The issue is the state does change, it’s going from “Unavailable” to “0” upon update.

I’m not sure what would be the best way to manage this one:

  • State does change
  • But the change is purely an update message …

Are you using MQTT? Are you connecting directly to the topic? If so, how? What’s the topic format? prefix/topic/[???]/. I used an explorer, but I was a little confused on how to understand the topic strings.

I had to do the same thing to stop my washer and dryer notifications from showing after every ha restart. The problem started in my automation, which used a state change node and checks if it is below 12W for a few seconds. Since the machines draw constant power while off, it only triggers once when the cycle ends. However, during reboot the states go to unavailable for a bit, then a new 0W state is sent, which triggers the notification.
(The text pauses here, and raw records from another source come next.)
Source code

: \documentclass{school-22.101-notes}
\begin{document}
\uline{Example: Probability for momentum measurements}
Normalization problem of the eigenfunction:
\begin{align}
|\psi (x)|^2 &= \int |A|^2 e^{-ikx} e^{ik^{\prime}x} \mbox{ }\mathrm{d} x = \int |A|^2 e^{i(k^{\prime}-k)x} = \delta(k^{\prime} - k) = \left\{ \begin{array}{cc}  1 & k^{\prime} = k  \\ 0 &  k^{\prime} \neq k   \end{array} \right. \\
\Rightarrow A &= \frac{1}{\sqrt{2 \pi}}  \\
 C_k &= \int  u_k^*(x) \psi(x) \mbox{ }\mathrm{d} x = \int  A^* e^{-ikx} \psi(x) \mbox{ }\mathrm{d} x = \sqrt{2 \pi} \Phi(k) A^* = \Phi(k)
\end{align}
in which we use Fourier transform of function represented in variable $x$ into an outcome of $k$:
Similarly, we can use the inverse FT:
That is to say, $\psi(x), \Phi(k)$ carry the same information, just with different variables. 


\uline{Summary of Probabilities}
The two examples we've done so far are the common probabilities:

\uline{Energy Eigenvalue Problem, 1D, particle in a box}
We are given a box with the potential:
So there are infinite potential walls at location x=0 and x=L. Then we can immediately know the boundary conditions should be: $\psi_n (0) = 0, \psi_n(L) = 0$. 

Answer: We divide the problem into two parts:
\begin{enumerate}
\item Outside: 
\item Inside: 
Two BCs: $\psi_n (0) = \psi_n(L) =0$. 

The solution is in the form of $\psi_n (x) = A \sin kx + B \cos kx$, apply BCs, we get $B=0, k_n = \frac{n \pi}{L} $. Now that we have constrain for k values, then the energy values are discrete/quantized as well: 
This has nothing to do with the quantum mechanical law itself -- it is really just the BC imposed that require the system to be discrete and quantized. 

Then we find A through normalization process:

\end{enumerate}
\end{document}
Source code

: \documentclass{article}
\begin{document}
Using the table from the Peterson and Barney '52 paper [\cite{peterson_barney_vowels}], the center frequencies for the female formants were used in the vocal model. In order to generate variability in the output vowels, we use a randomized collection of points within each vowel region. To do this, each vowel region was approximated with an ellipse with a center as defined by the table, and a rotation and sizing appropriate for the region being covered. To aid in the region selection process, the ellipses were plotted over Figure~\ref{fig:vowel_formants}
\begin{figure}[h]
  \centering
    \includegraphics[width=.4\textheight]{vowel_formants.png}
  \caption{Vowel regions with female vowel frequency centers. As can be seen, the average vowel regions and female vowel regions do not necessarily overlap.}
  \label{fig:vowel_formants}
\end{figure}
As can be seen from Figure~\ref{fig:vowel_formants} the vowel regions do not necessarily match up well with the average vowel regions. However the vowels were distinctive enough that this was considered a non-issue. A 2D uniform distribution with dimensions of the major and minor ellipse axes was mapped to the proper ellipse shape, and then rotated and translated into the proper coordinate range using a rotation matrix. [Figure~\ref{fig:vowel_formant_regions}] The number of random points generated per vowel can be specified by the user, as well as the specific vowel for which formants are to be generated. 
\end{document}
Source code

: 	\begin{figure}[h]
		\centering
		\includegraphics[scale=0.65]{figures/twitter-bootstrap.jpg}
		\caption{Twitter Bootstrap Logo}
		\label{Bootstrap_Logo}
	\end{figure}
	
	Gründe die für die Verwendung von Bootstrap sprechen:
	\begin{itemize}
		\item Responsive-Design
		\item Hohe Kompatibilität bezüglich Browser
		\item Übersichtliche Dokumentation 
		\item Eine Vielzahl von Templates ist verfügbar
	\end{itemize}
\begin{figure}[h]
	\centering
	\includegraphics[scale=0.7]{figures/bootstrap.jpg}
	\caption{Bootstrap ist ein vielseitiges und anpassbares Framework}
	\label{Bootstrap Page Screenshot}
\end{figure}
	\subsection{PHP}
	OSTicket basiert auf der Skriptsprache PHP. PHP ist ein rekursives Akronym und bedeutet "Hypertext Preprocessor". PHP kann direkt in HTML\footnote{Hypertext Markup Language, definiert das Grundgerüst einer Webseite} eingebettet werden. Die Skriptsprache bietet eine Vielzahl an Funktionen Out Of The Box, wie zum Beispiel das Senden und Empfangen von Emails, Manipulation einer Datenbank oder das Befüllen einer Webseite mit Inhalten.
I fixed this using a state trigger node. The allowed conditions include current and previous states are not unknown or unavailable, and current state is <12. Then I have a default output for previous state >=12, which feeds the rest of the notification flow. This way, nothing flows after a restart, and anytime the power drops below 12W (falling edge detect) the flow starts. I have a delay downstream to make sure it stays <12 for longer than 5sec (since the washer sometimes briefly dips below that during a cycle).

The event trigger nodes are very useful for this sort of thing… I was able to greatly simplify some of my flows by removing function nodes and replacing the if/else checks with conditions in the trigger node.

Ah ha! Nice. After several restarts and a fair bit of debugging, I think I finally figured out it.

  • For starters: State Type has to be “String.” Setting it to “Integer” will prevent proper checking against string states, e.g. “unknown.”
  • Set constraints of previous state to be “is not” “unknown” and “is not” “0” (our washer doesn’t draw ambient power
    • “is not” “0” is necessary as MQTT continuously triggers a state change, even if it’s from 0 to 0.
    • I also found out Tasmota MQTT updates state every 5 minutes.
  • Output only on “is” “0” - I changed payload (which removes a node!) to “Washer Finished”

I have no other downstream nodes. msg.payload is sent directly to my notification nodes.